*** RECORDS SHOWN
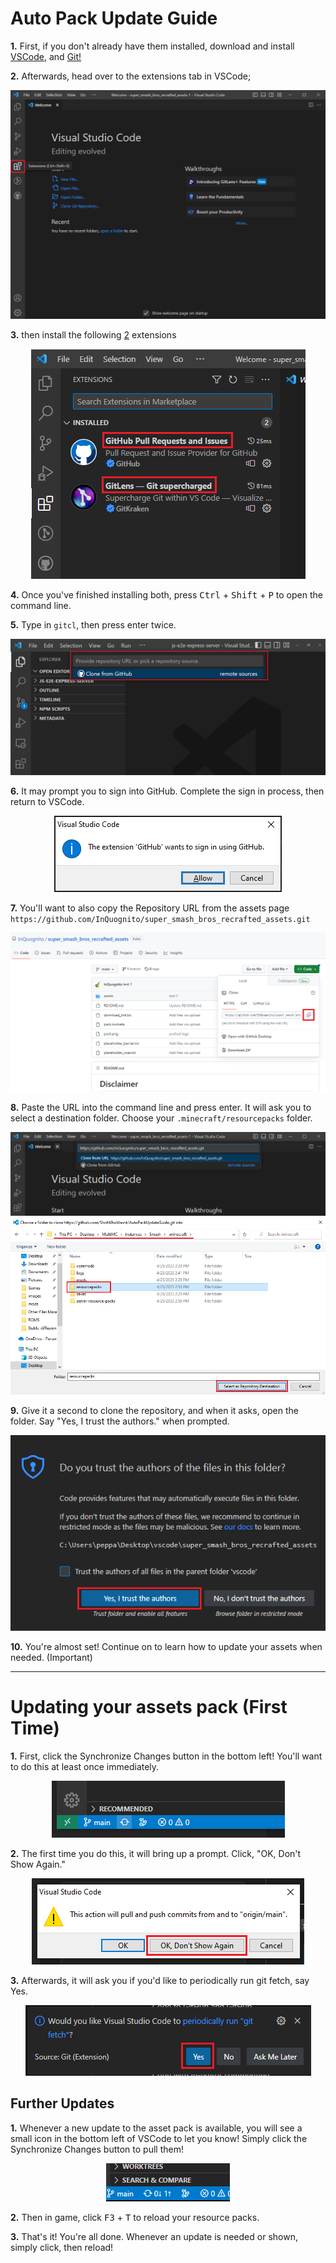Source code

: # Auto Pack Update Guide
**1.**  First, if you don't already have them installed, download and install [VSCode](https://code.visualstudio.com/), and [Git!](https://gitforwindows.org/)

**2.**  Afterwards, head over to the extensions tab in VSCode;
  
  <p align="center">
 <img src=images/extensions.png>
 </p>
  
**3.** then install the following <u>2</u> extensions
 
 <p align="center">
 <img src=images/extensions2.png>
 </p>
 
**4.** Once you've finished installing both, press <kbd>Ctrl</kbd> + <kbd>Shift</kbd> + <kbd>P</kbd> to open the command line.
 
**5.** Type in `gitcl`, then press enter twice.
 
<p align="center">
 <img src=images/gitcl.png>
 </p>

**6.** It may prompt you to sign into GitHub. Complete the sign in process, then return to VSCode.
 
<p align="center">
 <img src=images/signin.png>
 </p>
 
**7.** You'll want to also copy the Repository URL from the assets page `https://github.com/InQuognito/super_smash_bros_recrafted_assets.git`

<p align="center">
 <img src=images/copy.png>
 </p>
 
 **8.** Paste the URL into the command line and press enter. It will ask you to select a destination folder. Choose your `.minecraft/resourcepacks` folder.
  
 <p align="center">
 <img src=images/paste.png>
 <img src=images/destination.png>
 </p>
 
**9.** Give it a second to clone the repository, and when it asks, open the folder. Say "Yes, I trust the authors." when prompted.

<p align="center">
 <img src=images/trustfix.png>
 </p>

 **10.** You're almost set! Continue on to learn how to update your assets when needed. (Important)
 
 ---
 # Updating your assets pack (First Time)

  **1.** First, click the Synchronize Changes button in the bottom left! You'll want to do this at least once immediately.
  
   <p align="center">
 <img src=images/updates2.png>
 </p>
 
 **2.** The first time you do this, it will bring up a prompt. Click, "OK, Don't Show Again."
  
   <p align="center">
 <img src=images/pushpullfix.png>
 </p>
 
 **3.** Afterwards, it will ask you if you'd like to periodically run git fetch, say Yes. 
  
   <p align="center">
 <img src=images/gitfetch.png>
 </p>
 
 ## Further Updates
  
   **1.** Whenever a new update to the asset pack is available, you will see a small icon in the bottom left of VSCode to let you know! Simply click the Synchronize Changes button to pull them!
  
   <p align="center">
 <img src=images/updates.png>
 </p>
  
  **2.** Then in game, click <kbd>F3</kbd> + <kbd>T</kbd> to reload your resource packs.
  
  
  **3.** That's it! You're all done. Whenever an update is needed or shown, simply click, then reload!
******
EXERCISE DIRECTIONS :: In the entries above, find each line with the string "them" and copy it.

OUTPUT FOR THIS TASK ::
**1.**  First, if you don't already have them installed, download and install [VSCode](https://code.visualstudio.com/), and [Git!](https://gitforwindows.org/)
   **1.** Whenever a new update to the asset pack is available, you will see a small icon in the bottom left of VSCode to let you know! Simply click the Synchronize Changes button to pull them!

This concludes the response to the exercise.